But as Christians we are called to love one another.

“Love???,” you may say. “Are you kidding me, I am trying hard not to slap some sense into this woman and I’m expected to love her?”

Yes! I didn’t say you have to like her, but Christ calls us to love our neighbor as ourselves (Luke 10:27). And before you try to defend yourself by saying, “She’s not technically my neighbor” (humor implied), hear me out.

There are very few things in our lifetime that are going to go as smoothly and wonderfully as we would like. Step-parenting is no exception. But there are ways you can find peace, and yes, even love, in the midst of hatred.

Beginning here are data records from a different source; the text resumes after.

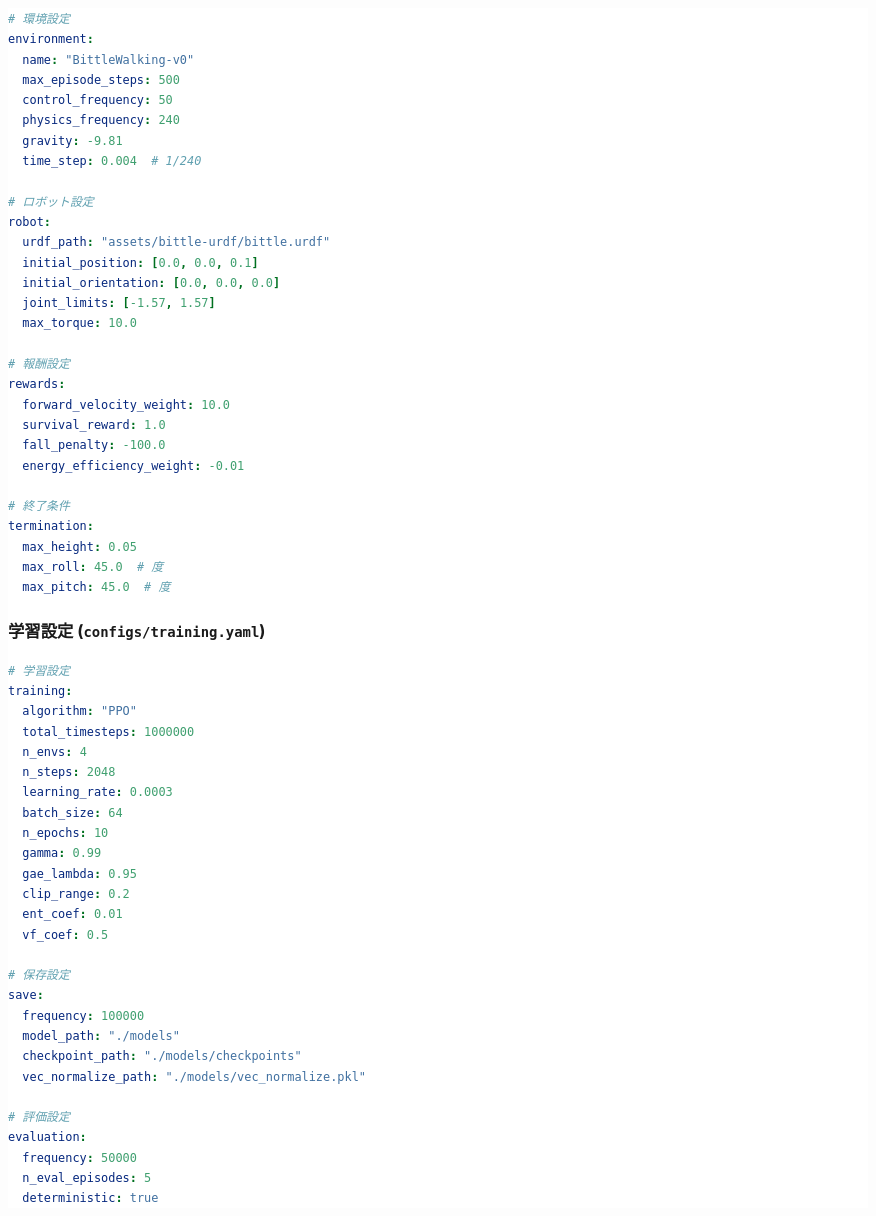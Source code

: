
 ```yaml
# 環境設定
environment:
  name: "BittleWalking-v0"
  max_episode_steps: 500
  control_frequency: 50
  physics_frequency: 240
  gravity: -9.81
  time_step: 0.004  # 1/240
  
# ロボット設定
robot:
  urdf_path: "assets/bittle-urdf/bittle.urdf"
  initial_position: [0.0, 0.0, 0.1]
  initial_orientation: [0.0, 0.0, 0.0]
  joint_limits: [-1.57, 1.57]
  max_torque: 10.0
  
# 報酬設定
rewards:
  forward_velocity_weight: 10.0
  survival_reward: 1.0
  fall_penalty: -100.0
  energy_efficiency_weight: -0.01
  
# 終了条件
termination:
  max_height: 0.05
  max_roll: 45.0  # 度
  max_pitch: 45.0  # 度
```

### 学習設定 (`configs/training.yaml`)

```yaml
# 学習設定
training:
  algorithm: "PPO"
  total_timesteps: 1000000
  n_envs: 4
  n_steps: 2048
  learning_rate: 0.0003
  batch_size: 64
  n_epochs: 10
  gamma: 0.99
  gae_lambda: 0.95
  clip_range: 0.2
  ent_coef: 0.01
  vf_coef: 0.5
  
# 保存設定
save:
  frequency: 100000
  model_path: "./models"
  checkpoint_path: "./models/checkpoints"
  vec_normalize_path: "./models/vec_normalize.pkl"
  
# 評価設定
evaluation:
  frequency: 50000
  n_eval_episodes: 5
  deterministic: true
```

  1. Recognize what you are truly dealing with. “For we are not fighting against flesh-and-blood enemies, but against evil rulers and authorities of the unseen world, against mighty powers in this dark world, and against evil spirits in the heavenly places.”(Ephesians 6:12 – NLT.) Chances are this woman is a pawn for Satan and he is working overtime to try to come against this beautiful union you and your husband have created. In fact, he may even be trying to break it up; are you going to let him succeed?  Satan does not want your Godly influence over these children. He wants them to grow up dysfunctional emotionally, spiritually, and in every way possible. I beg of you to take the first step in praying for this woman instead of hating her. Our God is a God of justice and in due time he will avenge you.
  2. Make your husband your go-to guy. As a mature adult, there are just some issues that should not be discussed in front of or to the children, regardless of whether or not she is doing it too. Ask your husband to be a non-judgmental, compassionate listener. Help him understand that you want your love for his children to grow, but you need to grow first. This does not mean that you take this time to run through your laundry list of things that you are discontented with and use your husband as your emotional vomit bucket. Ask him to listen as your friend, not as the children’s father. This will lessen tension and give him a greater understanding of what you are growing through. If you do not have a supportive husband through this process, please find someone you can talk through this with. Preferably someone who is going to encourage you and point you in the right direction, not just validate your feelings.
  3. Remember who you are doing this for. All of your hard work, love and effort are for the children. Without your influence, as minor as it may be, who knows where they would be. You may have to give up on the notion of having a workable relationship with their mother and you may even feel like an outsider for some time, but there is a reward waiting for you. I know that you are a strong woman because step parenting, real step parenting, is not for the faint of heart. You can do this. Here are some encouraging words from our Heavenly Father. “So let’s not get tired of doing what is good. At just the right time we will reap a harvest of blessing if we don’t give up.” (Galatians 6:9 NLT.)

Don’t give up. Wherever you are in your relationship to your husband’s baby mama, remember that finding your way to love is all about you, not her. Take responsibility for what you can control and keep your eye on the prize—not on the enemy.